We take no joy in issuing the following storm warning: Conditions are right for a perfect storm on Wednesday, Nov. 3, the day after Election Day. Winds of political frustration may combine with aggressive campaign lawyers and hyperactive federal judges to blow the presidential election into a morass of litigation and uncertainty.
In a perfect storm, separate weather conditions combine to create a storm of unparalleled strength and fury. Three such political climate conditions are developing now and could well come together the morning after the election. We urge citizens to take cover with a clearer understanding of what the Constitution says about elections and to exercise self-restraint.
One unsettling condition is unprecedented concern about voting variations and methodologies. Some complain, even before the election, that battleground states such as Missouri, Ohio and parts of Florida still use paper ballots. Others argue new voting technologies do not work properly anyway.
Then there’s the fuss about disparate treatment accorded nearly 5 million felons who might vote. Add to these protests about differing state approaches to voter identification and even objections to the Electoral College rendering votes in some states more consequential than others and you have a real storm brewing.
Underlying these pre-election fears is the myth that voting in a federal election should be uniform, a premise not supported by the U.S. Constitution. In fact, the Constitution clearly provides for state liberty — and therefore diversity — and not federal uniformity in voting. The times, places and manner of voting are, under Article I, Section 4, to be set by state legislatures. Congress may intervene if it wishes, but it has consistently deferred to the states.
A second dangerous wind has been blowing in recent years — namely, a growing tendency by federal judges to impose their notions of democracy through aggressive application of the “equal protection clause” of the Constitution.
For example, a three-judge panel in the U.S. 9th Circuit Court of Appeals felt California wasn’t ready for a proper recall vote for governor — even though the secretary of state had duly authorized the election — and said the voting could not go forward as scheduled. Fortunately the judges were overruled, but their philosophy — judges decide what is fair and equal — is still blowing throughout the federal court system.
Add to this a third storm center, one that traces its roots to tobacco litigation, hot McDonald’s coffee and the 2000 Florida recount. For the first time, thousands of volunteer lawyers have joined both presidential campaign teams. The old lawyer joke is largely true: A town with only one lawyer has little legal business but, add a second lawyer, and the courts are booming.
Lawyers for both sides are already preparing both to attack and defend voting irregularities and defects of every kind, bringing the prospect of unwelcome litigation and delay to the election.
It does not take a great imagination to foresee these three storm systems coming together after the election into a perfect electoral storm. Lawyers for the losing side may be only too ready to bring lawsuits on behalf of plaintiffs who feel their vote was “unequal” because of how elections were carried out in their state. Federal judges, only too eager to rewrite the rules of democracy, may then hold that state’s election to have violated the equal protection clause of the Constitution, blowing a hurricane of uncertainty across the nation.

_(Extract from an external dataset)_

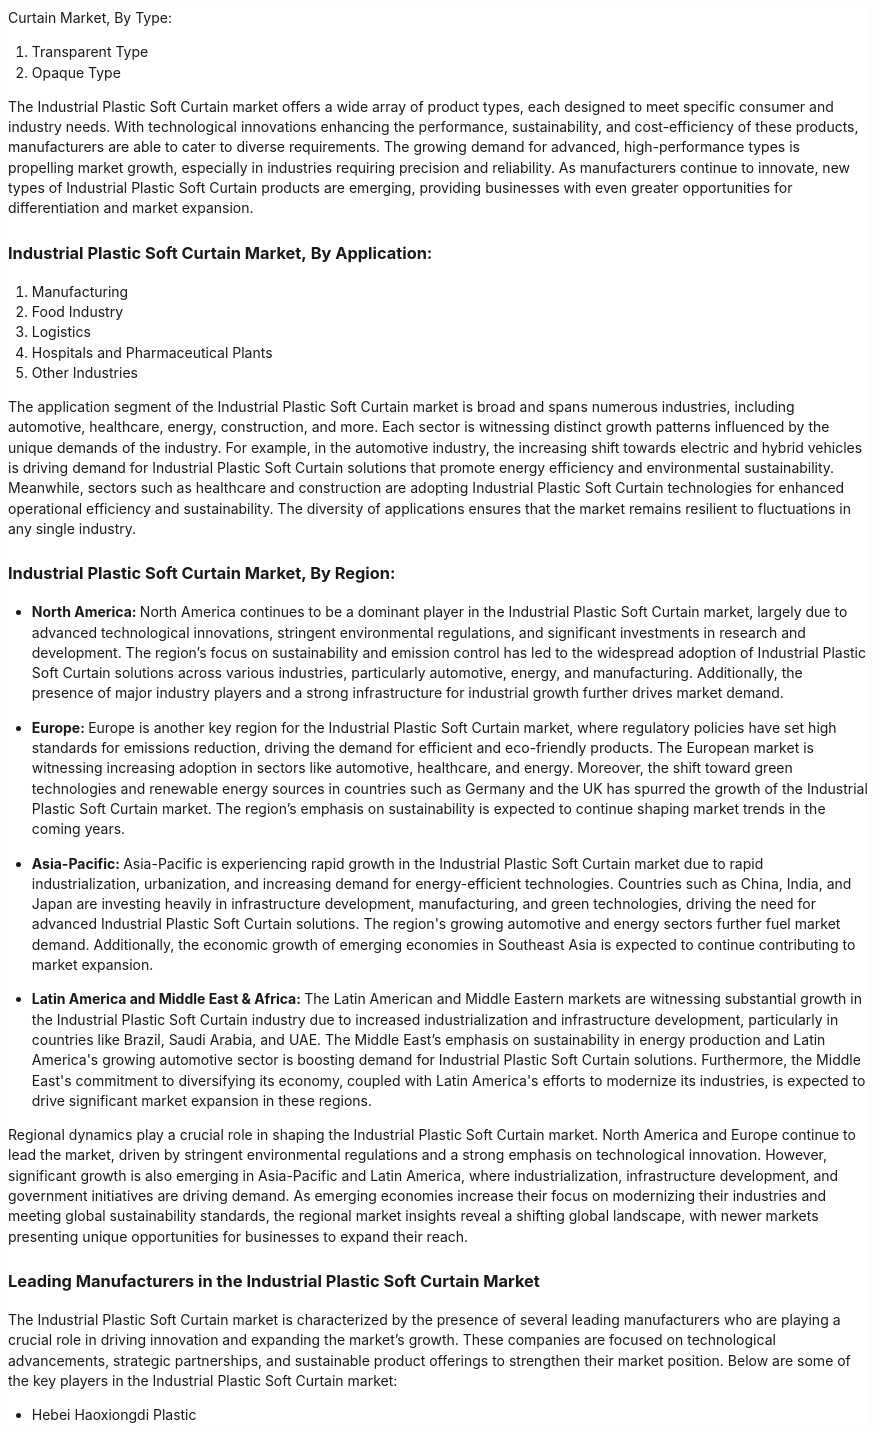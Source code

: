 Curtain Market, By Type:<br /></strong></h3><ol><li>Transparent Type<li> Opaque Type</li></ol><p>The Industrial Plastic Soft Curtain market offers a wide array of product types, each designed to meet specific consumer and industry needs. With technological innovations enhancing the performance, sustainability, and cost-efficiency of these products, manufacturers are able to cater to diverse requirements. The growing demand for advanced, high-performance types is propelling market growth, especially in industries requiring precision and reliability. As manufacturers continue to innovate, new types of Industrial Plastic Soft Curtain products are emerging, providing businesses with even greater opportunities for differentiation and market expansion.</p><h3>Industrial Plastic Soft Curtain Market,&nbsp;By Application:</h3><ol><li>Manufacturing<li> Food Industry<li> Logistics<li> Hospitals and Pharmaceutical Plants<li> Other Industries</li></ol><p>The application segment of the Industrial Plastic Soft Curtain market is broad and spans numerous industries, including automotive, healthcare, energy, construction, and more. Each sector is witnessing distinct growth patterns influenced by the unique demands of the industry. For example, in the automotive industry, the increasing shift towards electric and hybrid vehicles is driving demand for Industrial Plastic Soft Curtain solutions that promote energy efficiency and environmental sustainability. Meanwhile, sectors such as healthcare and construction are adopting Industrial Plastic Soft Curtain technologies for enhanced operational efficiency and sustainability. The diversity of applications ensures that the market remains resilient to fluctuations in any single industry.</p><h3>Industrial Plastic Soft Curtain Market, By Region:</h3><ul><li><p><strong>North America:&nbsp;</strong>North America continues to be a dominant player in the Industrial Plastic Soft Curtain market, largely due to advanced technological innovations, stringent environmental regulations, and significant investments in research and development. The region&rsquo;s focus on sustainability and emission control has led to the widespread adoption of Industrial Plastic Soft Curtain solutions across various industries, particularly automotive, energy, and manufacturing. Additionally, the presence of major industry players and a strong infrastructure for industrial growth further drives market demand.</p></li><li><p><strong><strong>Europe:&nbsp;</strong></strong>Europe is another key region for the Industrial Plastic Soft Curtain market, where regulatory policies have set high standards for emissions reduction, driving the demand for efficient and eco-friendly products. The European market is witnessing increasing adoption in sectors like automotive, healthcare, and energy. Moreover, the shift toward green technologies and renewable energy sources in countries such as Germany and the UK has spurred the growth of the Industrial Plastic Soft Curtain market. The region&rsquo;s emphasis on sustainability is expected to continue shaping market trends in the coming years.</p></li><li><p><strong><strong>Asia-Pacific:&nbsp;</strong></strong>Asia-Pacific is experiencing rapid growth in the Industrial Plastic Soft Curtain market due to rapid industrialization, urbanization, and increasing demand for energy-efficient technologies. Countries such as China, India, and Japan are investing heavily in infrastructure development, manufacturing, and green technologies, driving the need for advanced Industrial Plastic Soft Curtain solutions. The region's growing automotive and energy sectors further fuel market demand. Additionally, the economic growth of emerging economies in Southeast Asia is expected to continue contributing to market expansion.</p></li><li><p><strong><strong>Latin America and Middle East &amp; Africa:&nbsp;</strong></strong>The Latin American and Middle Eastern markets are witnessing substantial growth in the Industrial Plastic Soft Curtain industry due to increased industrialization and infrastructure development, particularly in countries like Brazil, Saudi Arabia, and UAE. The Middle East&rsquo;s emphasis on sustainability in energy production and Latin America's growing automotive sector is boosting demand for Industrial Plastic Soft Curtain solutions. Furthermore, the Middle East's commitment to diversifying its economy, coupled with Latin America's efforts to modernize its industries, is expected to drive significant market expansion in these regions.</p></li></ul><p>Regional dynamics play a crucial role in shaping the Industrial Plastic Soft Curtain market. North America and Europe continue to lead the market, driven by stringent environmental regulations and a strong emphasis on technological innovation. However, significant growth is also emerging in Asia-Pacific and Latin America, where industrialization, infrastructure development, and government initiatives are driving demand. As emerging economies increase their focus on modernizing their industries and meeting global sustainability standards, the regional market insights reveal a shifting global landscape, with newer markets presenting unique opportunities for businesses to expand their reach.</p><h3><strong>Leading Manufacturers in the Industrial Plastic Soft Curtain Market</strong></h3><p>The Industrial Plastic Soft Curtain market is characterized by the presence of several leading manufacturers who are playing a crucial role in driving innovation and expanding the market&rsquo;s growth. These companies are focused on technological advancements, strategic partnerships, and sustainable product offerings to strengthen their market position. Below are some of the key players in the Industrial Plastic Soft Curtain market:</p></div><div class="article-main__content" data-test-id="publishing-text-block"><ul><li><span class="">Hebei Haoxiongdi Plastic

How will we escape from the path of this perfect storm? The Constitution provides a safe ground, if citizens, campaigns, lawyers and judges will only heed it. The Framers of the Constitution understood that we are both a nation of states and of people, and that we are the United States — not the Uniform States — of America. Voting methodology is a matter left to the states, and diversity is both allowed and respected.
If the time has come to consider major electoral reform, there are two proper ways to do so. One is to ask Congress to use its oversight power in Article I to propose greater federal standards in voting. The other is to advance constitutional amendments that will diminish or even eliminate the role of states in federal voting. Until such time, we need a period of calm — of self-restraint — to avoid the perfect electoral storm.
David Davenport, a research fellow at the Hoover Institution, and Gordon Lloyd are professors of public policy at Pepperdine University. Distributed by Scripps Howard News Service.